Pionnier de la biodynamie, Sophie et Pierre Larmandier-Bernier imposent leur gamme originale tout en proposant des champagnes accessibles.
Goûter pour la première fois un verre de Larmandier-Bernier, c’est un peu comme découvrir un pays ou faire une rencontre décisive. L’expérience change son homme. Il y a un avant, pendant lequel vous avez toujours pensé savoir ce qu’était un champagne, et un après, qui ouvre la porte à de nouvelles perspectives. « Notre métier est tout sauf ennuyeux », disent Sophie et Pierre Larmandier-Bernier, vignerons depuis une vingtaine d’années.
C’est que, pour eux, être vignerons leur permet de vivre selon une certaine philosophie. Pionniers de la biodynamie, cette culture n’est pas un effet de style dans leur travail quotidien. Elle résulte, à leurs yeux, du bon sens paysan, qui est bien une réalité. Rares sont, comme eux, les vignerons champenois produisant leurs vins à partir de leurs propres raisins.
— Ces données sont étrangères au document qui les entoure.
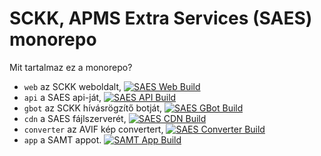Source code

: # SCKK, APMS Extra Services (SAES) monorepo

Mit tartalmaz ez a monorepo?

- `web` az SCKK weboldalt, [![SAES Web Build](https://github.com/SCKK-APMS-Dev/SAES/actions/workflows/build-web.yml/badge.svg)](https://github.com/SCKK-APMS-Dev/SAES/actions/workflows/build-web.yml)
- `api` a SAES api-ját, [![SAES API Build](https://github.com/SCKK-APMS-Dev/SAES/actions/workflows/build-api.yml/badge.svg)](https://github.com/SCKK-APMS-Dev/SAES/actions/workflows/build-api.yml)
- `gbot` az SCKK hívásrögzítő botját, [![SAES GBot Build](https://github.com/SCKK-APMS-Dev/SAES/actions/workflows/build-gbot.yml/badge.svg)](https://github.com/SCKK-APMS-Dev/SAES/actions/workflows/build-gbot.yml)
- `cdn` a SAES fájlszerverét, [![SAES CDN Build](https://github.com/SCKK-APMS-Dev/SAES/actions/workflows/build-cdn.yml/badge.svg)](https://github.com/SCKK-APMS-Dev/SAES/actions/workflows/build-cdn.yml)
- `converter` az AVIF kép convertert, [![SAES Converter Build](https://github.com/SCKK-APMS-Dev/SAES/actions/workflows/build-converter.yml/badge.svg)](https://github.com/SCKK-APMS-Dev/SAES/actions/workflows/build-converter.yml)
- `app` a SAMT appot. [![SAMT App Build](https://github.com/SCKK-APMS-Dev/SAES/actions/workflows/build-app.yml/badge.svg)](https://github.com/SCKK-APMS-Dev/SAES/actions/workflows/build-app.yml)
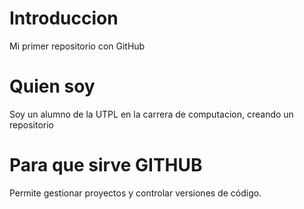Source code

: # Introduccion
Mi primer repositorio con GitHub
# Quien soy
Soy un alumno de la UTPL en la carrera de computacion, creando un repositorio 
# Para que sirve GITHUB
Permite gestionar proyectos y controlar versiones de código.

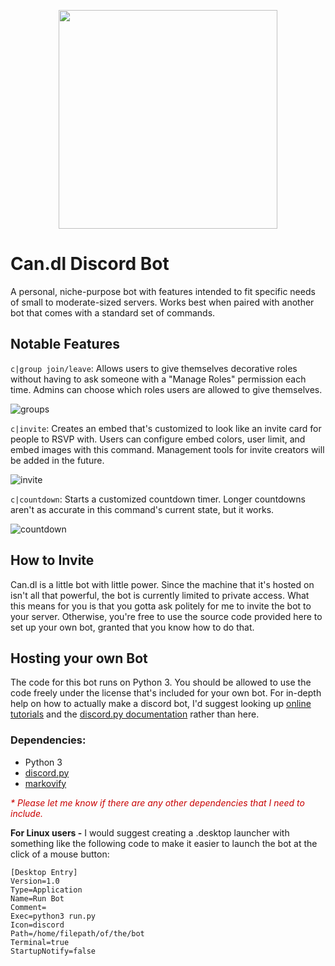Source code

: <p align="center">
  <img src="https://imgur.com/tF9Gz3I.png" height=350px>
</p>

# Can.dl Discord Bot
A personal, niche-purpose bot with features intended to fit specific needs of small to moderate-sized servers. Works best when paired with another bot that comes with a standard set of commands.

## Notable Features
`c|group join/leave`: Allows users to give themselves decorative roles without having to ask someone with a "Manage Roles" permission each time. Admins can choose which roles users are allowed to give themselves.

![groups]

`c|invite`: Creates an embed that's customized to look like an invite card for people to RSVP with. Users can configure embed colors, user limit, and embed images with this command. Management tools for invite creators will be added in the future.

![invite]

`c|countdown`: Starts a customized countdown timer. Longer countdowns aren't as accurate in this command's current state, but it works.

![countdown]

## How to Invite
Can.dl is a little bot with little power. Since the machine that it's hosted on isn't all that powerful, the bot is currently limited to private access. What this means for you is that you gotta ask politely for me to invite the bot to your server. Otherwise, you're free to use the source code provided here to set up your own bot, granted that you know how to do that.

## Hosting your own Bot
The code for this bot runs on Python 3. You should be allowed to use the code freely under the license that's included for your own bot. For in-depth help on how to actually make a discord bot, I'd suggest looking up [online tutorials](https://medium.com/@moomooptas/how-to-make-a-simple-discord-bot-in-python-40ed991468b4) and the [discord.py documentation](https://discordpy.readthedocs.io/en/latest/api.html) rather than here.

### Dependencies:
- Python 3
- [discord.py](https://github.com/rapptz/discord.py)
- [markovify](https://github.com/jsvine/markovify)

<i style="font-size: 10.5pt; color: rgb(200,0,0)">* Please let me know if there are any other dependencies that I need to include.</i>

**For Linux users -** I would suggest creating a .desktop launcher with something like the following code to make it easier to launch the bot at the click of a mouse button:

    [Desktop Entry]
    Version=1.0
    Type=Application
    Name=Run Bot
    Comment=
    Exec=python3 run.py
    Icon=discord
    Path=/home/filepath/of/the/bot
    Terminal=true
    StartupNotify=false

[groups]: https://imgur.com/NyXfOPq.png
[invite]: https://imgur.com/bLVCJet.png
[countdown]: https://imgur.com/SbJ4Rwy.png
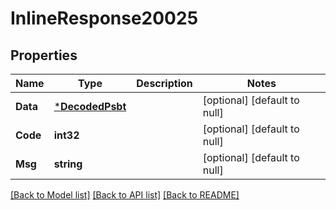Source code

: # InlineResponse20025

## Properties
Name | Type | Description | Notes
------------ | ------------- | ------------- | -------------
**Data** | [***DecodedPsbt**](DecodedPSBT.md) |  | [optional] [default to null]
**Code** | **int32** |  | [optional] [default to null]
**Msg** | **string** |  | [optional] [default to null]

[[Back to Model list]](../README.md#documentation-for-models) [[Back to API list]](../README.md#documentation-for-api-endpoints) [[Back to README]](../README.md)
Ils possèdent un peu plus de quinze hectares, classés en premiers et grands crus, répartis dans la côte des Blancs, du village de Cramant, au nord, où ils produisent notamment un mono-cru (« La Vieille Vigne du Levant ») ; et à Vertus, au sud, où ils ont installé leurs caves en 2002. Entretenues comme des jardins pas forcément rasés de près, ces vignes provoquent parfois la colère des voisins, gênés par l’herbe où les lapins se plaisent.
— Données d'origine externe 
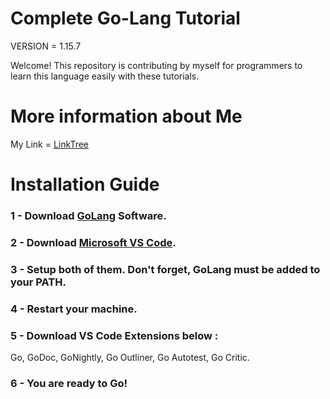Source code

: # Complete Go-Lang Tutorial


VERSION = 1.15.7


Welcome! This repository is contributing by myself for programmers to learn this language easily with these tutorials.


# More information about Me


My Link = [LinkTree](https://linktr.ee/Weinoose)

# Installation Guide

### 1 - Download [GoLang](https://golang.org) Software.

### 2 - Download [Microsoft VS Code](https://code.visualstudio.com/download).

### 3 - Setup both of them. Don't forget, GoLang must be added to your PATH.

### 4 - Restart your machine.

### 5 - Download VS Code Extensions below :

Go, GoDoc, GoNightly, Go Outliner, Go Autotest, Go Critic.

### 6 - You are ready to Go!
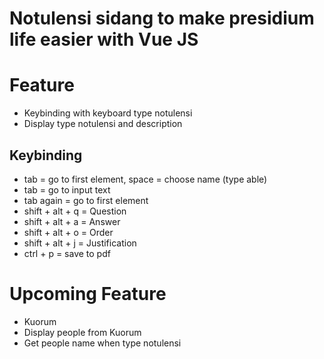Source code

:# Notulensi sidang to make presidium life easier with Vue JS
# Feature
- Keybinding with keyboard type notulensi
- Display type notulensi and description

## Keybinding
- tab = go to first element, space = choose name (type able)
- tab = go to input text
- tab again = go to first element
- shift + alt + q = Question
- shift + alt + a = Answer
- shift + alt + o = Order
- shift + alt + j = Justification
- ctrl + p = save to pdf

# Upcoming Feature
- Kuorum
- Display people from Kuorum
- Get people name when type notulensi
« Le vivant dérangerait-il ? », se demande alors le couple qui vinifie en levures indigènes, c’est-à-dire sans générer la fermentation par des intrants extérieurs à la vendange. Leurs choix sont difficiles et exigeants, ils s’inscrivent dans une globalité. Mais c’est le résultat qui compte : voilà un vin absolument différent des autres, d’une personnalité précise, intense, digeste, saine, longue. Littéralement, ça explose.
Seuls maîtres à bord
Les vins sont élevés en foudres ou en fûts, c’est-à-dire dans des contenants en bois en plus ou moins gros, ce qui réclame une hygiène sans concession de la part du vigneron, car il est plus difficile d’obtenir des vins nets dans de tels contenants que dans des cuves en inox, plus faciles à nettoyer et à travailler. Les Larmandier aiment la difficulté, donc. Ils n’en sont pas non plus marginalisés.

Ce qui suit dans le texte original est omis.